ETL testing is used to validate if extracting, transforming, and loading information from one data storage to another remains consistent with business rules even with its multiple points of failure. For adequate coverage, multiple test types help keep data completeness standardized, and backwards-compatible at the end of an ETL.
Since ETL has multiple stages there are different types of tests that can be used to ensure that the process works from its smallest unit to the entire system as well as guarantee that the data remains consistent across multiple changes.
These tests target small pieces of the code like a function that transforms a set of data into another with the goal being to guarantee that the same input for that function always has the same output.
Since these tests target individual functions they can be built quickly with the downside that they don't target a full process.
For example, we focus on testing a particular phase of the data migration, the transformation phase of ETL, and not the full ETL, which is more adequately done by an integration test.
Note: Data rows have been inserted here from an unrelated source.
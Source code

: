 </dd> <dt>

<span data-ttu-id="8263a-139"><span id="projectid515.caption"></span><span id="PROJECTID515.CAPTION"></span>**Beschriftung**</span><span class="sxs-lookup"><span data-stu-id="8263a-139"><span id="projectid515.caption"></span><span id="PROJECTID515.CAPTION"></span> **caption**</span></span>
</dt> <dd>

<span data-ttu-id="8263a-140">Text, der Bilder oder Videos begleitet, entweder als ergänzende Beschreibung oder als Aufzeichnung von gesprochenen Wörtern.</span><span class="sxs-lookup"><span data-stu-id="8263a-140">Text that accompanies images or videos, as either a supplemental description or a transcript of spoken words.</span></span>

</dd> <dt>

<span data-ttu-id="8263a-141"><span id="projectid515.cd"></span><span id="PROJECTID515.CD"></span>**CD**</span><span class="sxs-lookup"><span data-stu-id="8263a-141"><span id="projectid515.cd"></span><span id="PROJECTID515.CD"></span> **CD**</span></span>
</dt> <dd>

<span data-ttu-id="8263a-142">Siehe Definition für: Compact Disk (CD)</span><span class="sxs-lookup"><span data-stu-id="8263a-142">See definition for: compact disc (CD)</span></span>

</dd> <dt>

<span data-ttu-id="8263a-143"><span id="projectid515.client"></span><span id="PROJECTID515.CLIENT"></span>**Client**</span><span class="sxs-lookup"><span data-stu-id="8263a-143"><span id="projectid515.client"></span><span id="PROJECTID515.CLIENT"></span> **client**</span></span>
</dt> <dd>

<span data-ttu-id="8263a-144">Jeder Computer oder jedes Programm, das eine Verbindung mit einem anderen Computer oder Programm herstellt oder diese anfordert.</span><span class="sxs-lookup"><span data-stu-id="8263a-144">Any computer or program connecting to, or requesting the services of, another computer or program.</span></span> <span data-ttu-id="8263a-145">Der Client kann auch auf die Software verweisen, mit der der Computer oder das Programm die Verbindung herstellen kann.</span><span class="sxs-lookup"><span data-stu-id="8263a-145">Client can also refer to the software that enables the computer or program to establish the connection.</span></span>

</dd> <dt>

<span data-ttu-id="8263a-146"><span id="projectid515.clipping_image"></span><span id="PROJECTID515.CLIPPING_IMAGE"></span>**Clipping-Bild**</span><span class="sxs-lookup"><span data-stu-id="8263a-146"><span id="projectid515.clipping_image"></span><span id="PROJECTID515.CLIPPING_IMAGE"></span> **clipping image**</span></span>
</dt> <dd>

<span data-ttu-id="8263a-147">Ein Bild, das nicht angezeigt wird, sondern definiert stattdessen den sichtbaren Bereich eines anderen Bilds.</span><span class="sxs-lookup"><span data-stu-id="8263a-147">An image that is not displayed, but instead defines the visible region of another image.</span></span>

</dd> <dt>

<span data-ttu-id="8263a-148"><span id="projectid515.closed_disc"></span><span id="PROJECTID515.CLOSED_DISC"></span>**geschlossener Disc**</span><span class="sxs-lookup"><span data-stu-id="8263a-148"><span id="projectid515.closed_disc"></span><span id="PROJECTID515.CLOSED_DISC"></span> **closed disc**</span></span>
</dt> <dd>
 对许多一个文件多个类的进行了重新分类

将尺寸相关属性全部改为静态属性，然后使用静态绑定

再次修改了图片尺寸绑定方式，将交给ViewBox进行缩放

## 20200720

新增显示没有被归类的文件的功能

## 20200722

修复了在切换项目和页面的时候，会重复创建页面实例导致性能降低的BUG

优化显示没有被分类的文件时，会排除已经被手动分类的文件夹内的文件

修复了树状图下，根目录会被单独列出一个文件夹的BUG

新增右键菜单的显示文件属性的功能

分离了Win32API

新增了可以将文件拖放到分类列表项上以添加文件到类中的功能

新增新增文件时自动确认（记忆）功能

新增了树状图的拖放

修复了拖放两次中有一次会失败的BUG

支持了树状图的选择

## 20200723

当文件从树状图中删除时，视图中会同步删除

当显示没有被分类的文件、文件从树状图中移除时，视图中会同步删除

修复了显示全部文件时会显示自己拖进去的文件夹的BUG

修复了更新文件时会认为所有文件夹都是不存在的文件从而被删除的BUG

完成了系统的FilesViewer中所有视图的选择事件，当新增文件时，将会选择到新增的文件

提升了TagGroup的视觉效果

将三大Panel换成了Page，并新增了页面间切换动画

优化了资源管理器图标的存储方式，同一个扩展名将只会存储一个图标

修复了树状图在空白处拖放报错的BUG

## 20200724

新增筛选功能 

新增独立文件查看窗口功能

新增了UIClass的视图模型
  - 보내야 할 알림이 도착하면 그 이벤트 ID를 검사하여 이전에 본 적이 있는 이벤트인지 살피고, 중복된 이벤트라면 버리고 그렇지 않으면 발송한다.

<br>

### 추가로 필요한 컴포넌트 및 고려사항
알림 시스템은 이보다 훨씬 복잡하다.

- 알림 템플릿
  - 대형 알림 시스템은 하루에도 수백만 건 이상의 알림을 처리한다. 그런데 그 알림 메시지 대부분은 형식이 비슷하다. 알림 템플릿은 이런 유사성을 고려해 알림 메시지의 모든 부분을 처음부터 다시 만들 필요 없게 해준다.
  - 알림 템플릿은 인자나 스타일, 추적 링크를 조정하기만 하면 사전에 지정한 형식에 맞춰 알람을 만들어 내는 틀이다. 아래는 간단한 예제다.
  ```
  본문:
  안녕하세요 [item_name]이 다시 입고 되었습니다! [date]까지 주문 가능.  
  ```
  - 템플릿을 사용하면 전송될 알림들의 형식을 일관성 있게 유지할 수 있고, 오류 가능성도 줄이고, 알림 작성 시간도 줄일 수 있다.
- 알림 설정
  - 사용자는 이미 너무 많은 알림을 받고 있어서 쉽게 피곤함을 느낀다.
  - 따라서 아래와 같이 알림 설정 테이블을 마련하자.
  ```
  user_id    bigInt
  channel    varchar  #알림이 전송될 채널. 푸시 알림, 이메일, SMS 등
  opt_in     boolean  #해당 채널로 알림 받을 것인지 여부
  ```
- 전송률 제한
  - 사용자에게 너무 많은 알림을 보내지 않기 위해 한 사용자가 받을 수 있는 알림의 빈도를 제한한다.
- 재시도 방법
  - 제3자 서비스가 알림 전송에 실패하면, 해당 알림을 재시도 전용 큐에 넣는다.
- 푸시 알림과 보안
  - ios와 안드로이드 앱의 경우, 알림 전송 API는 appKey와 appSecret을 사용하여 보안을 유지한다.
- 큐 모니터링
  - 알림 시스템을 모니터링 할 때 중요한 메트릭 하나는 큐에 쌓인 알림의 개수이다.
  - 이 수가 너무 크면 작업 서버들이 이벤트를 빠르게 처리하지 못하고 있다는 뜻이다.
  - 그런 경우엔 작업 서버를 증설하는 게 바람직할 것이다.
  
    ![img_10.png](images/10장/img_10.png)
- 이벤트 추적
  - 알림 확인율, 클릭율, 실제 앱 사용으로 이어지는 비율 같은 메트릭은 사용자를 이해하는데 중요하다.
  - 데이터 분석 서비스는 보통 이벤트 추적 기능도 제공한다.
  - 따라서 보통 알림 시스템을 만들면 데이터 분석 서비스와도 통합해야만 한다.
The goal of the integration tests, also known as end-to-end (E2E), is to be as close as a real ETL when in production.
Their usual setup includes generating data that resembles the origin that we're extracting from and seeing if the full ETL transformation rules will load into new storage with the structure, syntax, and values that are expected.
Contrary to the unit tests, the full process is covered with data integration testing which makes these tests slower to build and run.
These types of tests are even broader than the integration tests, the objective is to do validation testing for the performance and how robust each unit of an ETL is when running on a server.
For example, if ETL is ran on different servers, the system tests serve to validate if they can communicate with each other which allows for fast detection of bottlenecks.
Since systems can be distributed, and the tests need to be replicas of production ETLs with a clear ETL mapping, these tests are costly to maintain and hard to build.
When changes are introduced to an ETL, its units, integration, and system can run without issues while creating unintended side effects in the way the data is stored -- for example, a length of a field can be reduced which can result in the final value being partially stored.
Regression tests are created to check for the consistency of the data between changes -- and they're especially useful to be done in areas of an ETL that have frequent changes or are often problematic.
While these tests can be done manually, the more frequently an ETL is changed the more often they have to be run which makes automation particularly useful for frequent and extensive test cases.
A data warehouse is the target database that will be consumed to create reports with.
ETL testing gets data from one source into another in the format we desire.
These tests have a wide coverage since multiple data sources can be used which can require multiple transformations.
With database testing, the goal of testing is to ensure that the final normalized data is accessible and usable.
With an ETL test, it can be verified if data values are duplicated in the target system.
Meanwhile with the data warehouse, the more adequate test would be to check if any required data is missing by doing report testing. These tests help with business intelligence as they complement each other to test the full system's reliability.
Related Read: 50+ Best ETL Tools List
Understanding where the data is being extracted from and where it will end up is imperative to ensure that an ETL is working as expected as different sources might store the same values in different types.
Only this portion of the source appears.